Hepatoprotective effect of Gallic acid and Gallic acid Phytosome against Carbon Tetrachloride induced damage in albino rats
*Corresponding Author E-mail: email@example.com
Phytoconstituents like many polyphenols are poorly absorbed either due to their multiple-ring large size molecules which cannot be absorbed by simple diffusion, or due to their poor miscibility with oils and other lipids, severely limiting their ability to pass across the lipid-rich outer membranes of the enterocytes of the small intestine. Watersoluble phytoconstituent molecules (mainly polyphenols) can be converted into lipid-compatible molecular complexes, which are called Phytosomes. Gallic acid (GA, 3,4,5-trihydroxybenzoic acid), a naturally occurring plant phenol. So the following study was undertaken to evaluate the protective effects of gallic acid and gallic acid Phytosomes (GAP) at different doses against CCl4 induced hepatic and renal damage in albino rats. Liver damage was induced in Wister albino rats by administering CCl4 (1.5 ml/kg, i.p) once only. Simultaneously, GAP (40, 60 mg/kg, p.o.), GA (100 and 200 mg/kg, p.o.), and the reference drug silymarin (50 mg/kg b.w.).were administered orally. Levels of marker enzymes (SGOT, SGPT and SALP), albumin (Alb) and total protein (TP) were assessed in serum.

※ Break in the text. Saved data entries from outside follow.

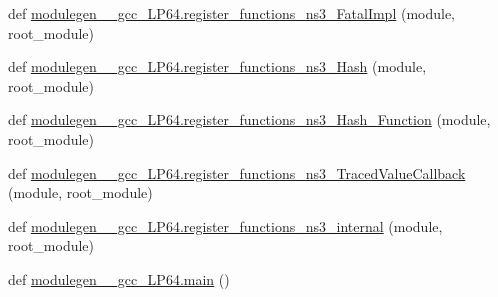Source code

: \begin{DoxyCompactItemize}
\item 
def \hyperlink{namespacemodulegen____gcc__LP64_a50e31627c725d62dd753bad9b750a7a2}{modulegen\+\_\+\+\_\+gcc\+\_\+\+L\+P64.\+register\+\_\+functions\+\_\+ns3\+\_\+\+Fatal\+Impl} (module, root\+\_\+module)
\item 
def \hyperlink{namespacemodulegen____gcc__LP64_aaccaa7a88652c7cf1cbe4bae23dfd70f}{modulegen\+\_\+\+\_\+gcc\+\_\+\+L\+P64.\+register\+\_\+functions\+\_\+ns3\+\_\+\+Hash} (module, root\+\_\+module)
\item 
def \hyperlink{namespacemodulegen____gcc__LP64_ac5702d84dcfdab4237af2580ad57e6cd}{modulegen\+\_\+\+\_\+gcc\+\_\+\+L\+P64.\+register\+\_\+functions\+\_\+ns3\+\_\+\+Hash\+\_\+\+Function} (module, root\+\_\+module)
\item 
def \hyperlink{namespacemodulegen____gcc__LP64_a598936972a1d732adf3c766e058929eb}{modulegen\+\_\+\+\_\+gcc\+\_\+\+L\+P64.\+register\+\_\+functions\+\_\+ns3\+\_\+\+Traced\+Value\+Callback} (module, root\+\_\+module)
\item 
def \hyperlink{namespacemodulegen____gcc__LP64_a630b6ee80068b30f962d5f77d73fd74e}{modulegen\+\_\+\+\_\+gcc\+\_\+\+L\+P64.\+register\+\_\+functions\+\_\+ns3\+\_\+internal} (module, root\+\_\+module)
\item 
def \hyperlink{namespacemodulegen____gcc__LP64_a78c8b268d5fecc4d52d220f8954d0345}{modulegen\+\_\+\+\_\+gcc\+\_\+\+L\+P64.\+main} ()
\end{DoxyCompactItemize}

Treatment with gallic acid (100 and 200 mg/kg, p.o.) and gallic acid-phospholipids complex (40, 60 mg/kg, p.o.) showed dose-dependent recovery in all these biochemical parameters but the effect was more pronounced with gallic acid Phytosomes. Thus it may be concluded that 45mg/kg dose of gallic acid-phospholipids was found to be most effective against carbon tetrachloride induced liver and kidney damage.
Gallic acid, Hepatprotective, Phospholipids, Phytosomes, CCl4.